(Beginning of Supplied records)

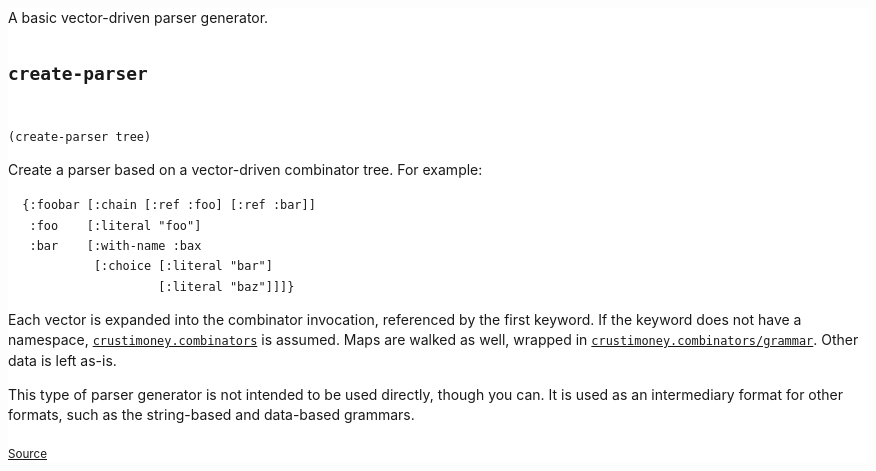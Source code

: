 
A basic vector-driven parser generator.




## <a name="crustimoney.vector-grammar/create-parser">`create-parser`</a><a name="crustimoney.vector-grammar/create-parser"></a>
``` clojure

(create-parser tree)
```

Create a parser based on a vector-driven combinator tree. For
  example:

      {:foobar [:chain [:ref :foo] [:ref :bar]]
       :foo    [:literal "foo"]
       :bar    [:with-name :bax
                [:choice [:literal "bar"]
                         [:literal "baz"]]]}

  Each vector is expanded into the combinator invocation, referenced
  by the first keyword. If the keyword does not have a namespace,
  [`crustimoney.combinators`](#crustimoney.combinators) is assumed. Maps are walked as well,
  wrapped in [`crustimoney.combinators/grammar`](#crustimoney.combinators/grammar). Other data is left
  as-is.

  This type of parser generator is not intended to be used directly,
  though you can. It is used as an intermediary format for other
  formats, such as the string-based and data-based grammars.
<p><sub><a href="https://github.com/aroemers/crustimoney/blob/v2/src/crustimoney/vector_grammar.clj#L28-L57">Source</a></sub></p>
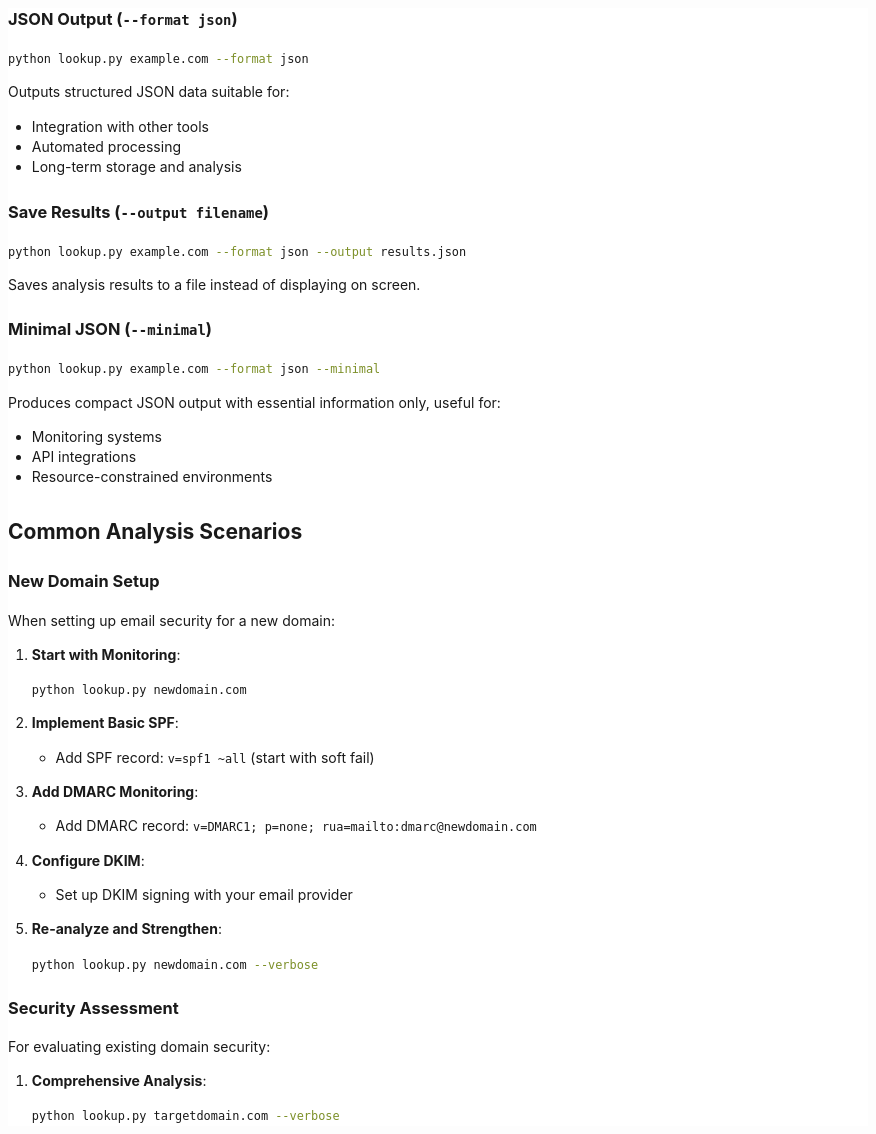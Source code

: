 ### JSON Output (`--format json`)
```bash
python lookup.py example.com --format json
```
Outputs structured JSON data suitable for:
- Integration with other tools
- Automated processing
- Long-term storage and analysis

### Save Results (`--output filename`)
```bash
python lookup.py example.com --format json --output results.json
```
Saves analysis results to a file instead of displaying on screen.

### Minimal JSON (`--minimal`)
```bash
python lookup.py example.com --format json --minimal
```
Produces compact JSON output with essential information only, useful for:
- Monitoring systems
- API integrations  
- Resource-constrained environments

## Common Analysis Scenarios

### New Domain Setup

When setting up email security for a new domain:

1. **Start with Monitoring**:
   ```bash
   python lookup.py newdomain.com
   ```
   
2. **Implement Basic SPF**:
   - Add SPF record: `v=spf1 ~all` (start with soft fail)
   
3. **Add DMARC Monitoring**:
   - Add DMARC record: `v=DMARC1; p=none; rua=mailto:dmarc@newdomain.com`
   
4. **Configure DKIM**:
   - Set up DKIM signing with your email provider
   
5. **Re-analyze and Strengthen**:
   ```bash
   python lookup.py newdomain.com --verbose
   ```

### Security Assessment

For evaluating existing domain security:

1. **Comprehensive Analysis**:
   ```bash
   python lookup.py targetdomain.com --verbose
   ```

(End of Supplied records)

Work instruction: Repeat the entries above verbatim, but only from the line that has "- Automated processing" down to the line that has "When setting up", inclusive.

Exercise answer:
- Automated processing
- Long-term storage and analysis

### Save Results (`--output filename`)
```bash
python lookup.py example.com --format json --output results.json
```
Saves analysis results to a file instead of displaying on screen.

### Minimal JSON (`--minimal`)
```bash
python lookup.py example.com --format json --minimal
```
Produces compact JSON output with essential information only, useful for:
- Monitoring systems
- API integrations  
- Resource-constrained environments

## Common Analysis Scenarios

### New Domain Setup

When setting up email security for a new domain:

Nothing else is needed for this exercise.